# Whole Home DVR



## WebTraveler (Apr 9, 2006)

I am a bit confused on whole home DVR.

What exactly do I need? I am confused by looking at the website.

I have three HR22-100 receivers. Are these compatible?

I have a wireless modem for my DSL. Does this service use this or do I need a different router?

Do I need wireless attachments on each HR22-100? Do I buy these or does Directv provide these?

Will the "traffic" going through my wireless router impact my internet access throughout the house? Cam I have two wireless routers/modems running at the same time - or will I get conflicts?

What is the service call cost?


Thanks so much.


----------



## veryoldschool (Dec 10, 2006)

WebTraveler said:


> I am a bit confused on whole home DVR.
> 
> What exactly do I need? I am confused by looking at the website.
> 
> ...


You seem to be the perfect customer for the "connected home networking" upgrade.
The cost is $99 + $49 service call.
This will use your coax to network all your current DVRs and these will become the "whole home DVR", where you can watch any recording from any of them at any location.
"Wireless" isn't the best solution.
You can use it to connect the new network to your home network and have internet access.
There is a bunch of info here: http://www.dbstalk.com/forumdisplay.php?f=137


----------



## WebTraveler (Apr 9, 2006)

Thanks; but here I am confused. Is it possible I can just set this thing up myself? I have a SWM installed so it seems like all I need to do is get the software working?

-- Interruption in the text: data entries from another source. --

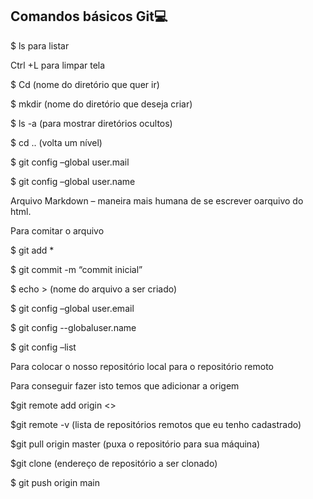 ## Comandos básicos Git:computer:

$ ls para listar

Ctrl +L para limpar tela

$ Cd (nome do diretório que quer ir)

$ mkdir (nome do diretório que deseja criar)

$ ls -a (para mostrar diretórios ocultos)

$ cd .. (volta um nível)

$ git config –global user.mail 

$ git config –global user.name 

Arquivo Markdown – maneira mais humana de se escrever oarquivo do html.

Para comitar o arquivo

$ git add *

$ git commit -m “commit inicial”

$ echo > (nome do arquivo a ser criado)

$ git config –global user.email

$ git config  --globaluser.name 

$ git config –list

Para colocar o nosso repositório local para o repositório remoto

Para conseguir fazer isto temos que adicionar a origem

$git remote add origin <>

$git remote -v (lista de repositórios remotos que eu tenho cadastrado)

$git pull origin master (puxa o repositório para sua máquina)

$git clone (endereço de repositório a ser clonado)

 $ git push origin main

$99 plus $49? what is the $99 for?


----------



## veryoldschool (Dec 10, 2006)

WebTraveler said:


> Thanks; but here I am confused. Is it possible I can just set this thing up myself? I have a SWM installed so it seems like all I need to do is get the software working?
> 
> $99 plus $49? what is the $99 for?


The $99 would give you 4 DECAs, one PI, and a bandstop filter, which would cost you more if you bought them from a retailer.
This image isn't exactly what yours would look like, but should give you some idea:









I just put a parts list together for what it would cost me to do your install, and it was $190-200 before tax & shipping.


----------



## mcbeevee (Sep 18, 2006)

WebTraveler said:


> Thanks; but here I am confused. Is it possible I can just set this thing up myself? I have a SWM installed so it seems like all I need to do is get the software working?
> $99 plus $49? what is the $99 for?


If you bought the equipment yourself, it would be around $200 (DECA's are $40 each). If you have a good payment history with Directv, you could probably negotiate the $49 install fee to $0. Some people have even negotiated to a lower amount for the $99 parts fee.


----------



## azarby (Dec 15, 2006)

WebTraveler said:


> Thanks; but here I am confused. Is it possible I can just set this thing up myself? I have a SWM installed so it seems like all I need to do is get the software working?
> 
> $99 plus $49? what is the $99 for?


You can do it yourself, but it is cheaper to let DTV do it.


----------



## WebTraveler (Apr 9, 2006)

Thanks guys....have a better understanding now....


----------



## kn1564 (Jun 26, 2007)

Another very cheap option is simply put a cat 5 at every dvr running back to your router. Buy a decent home network switch and connect it all together. Call dtv tell them you have it all in place and they will simply turn it on for you. No install or equip cost. 500' of cat 5 at lowes is around 65 a box of ends is 10 and basic crimpers 15. Total investment is under 100. Plus you then could put a switch in at each tv and connect xbox, blue ray, appletv, any other network device and have it wired. Just my .02


----------



## The Merg (Jun 24, 2007)

kn1564 said:


> Another very cheap option is simply put a cat 5 at every dvr running back to your router. Buy a decent home network switch and connect it all together. Call dtv tell them you have it all in place and they will simply turn it on for you. No install or equip cost. 500' of cat 5 at lowes is around 65 a box of ends is 10 and basic crimpers 15. Total investment is under 100. Plus you then could put a switch in at each tv and connect xbox, blue ray, appletv, any other network device and have it wired. Just my .02


Why not just spend the $100 for the MRV upgrade then? Some people have gotten some, if not all, of the uprade and install fee waived.

- Merg


----------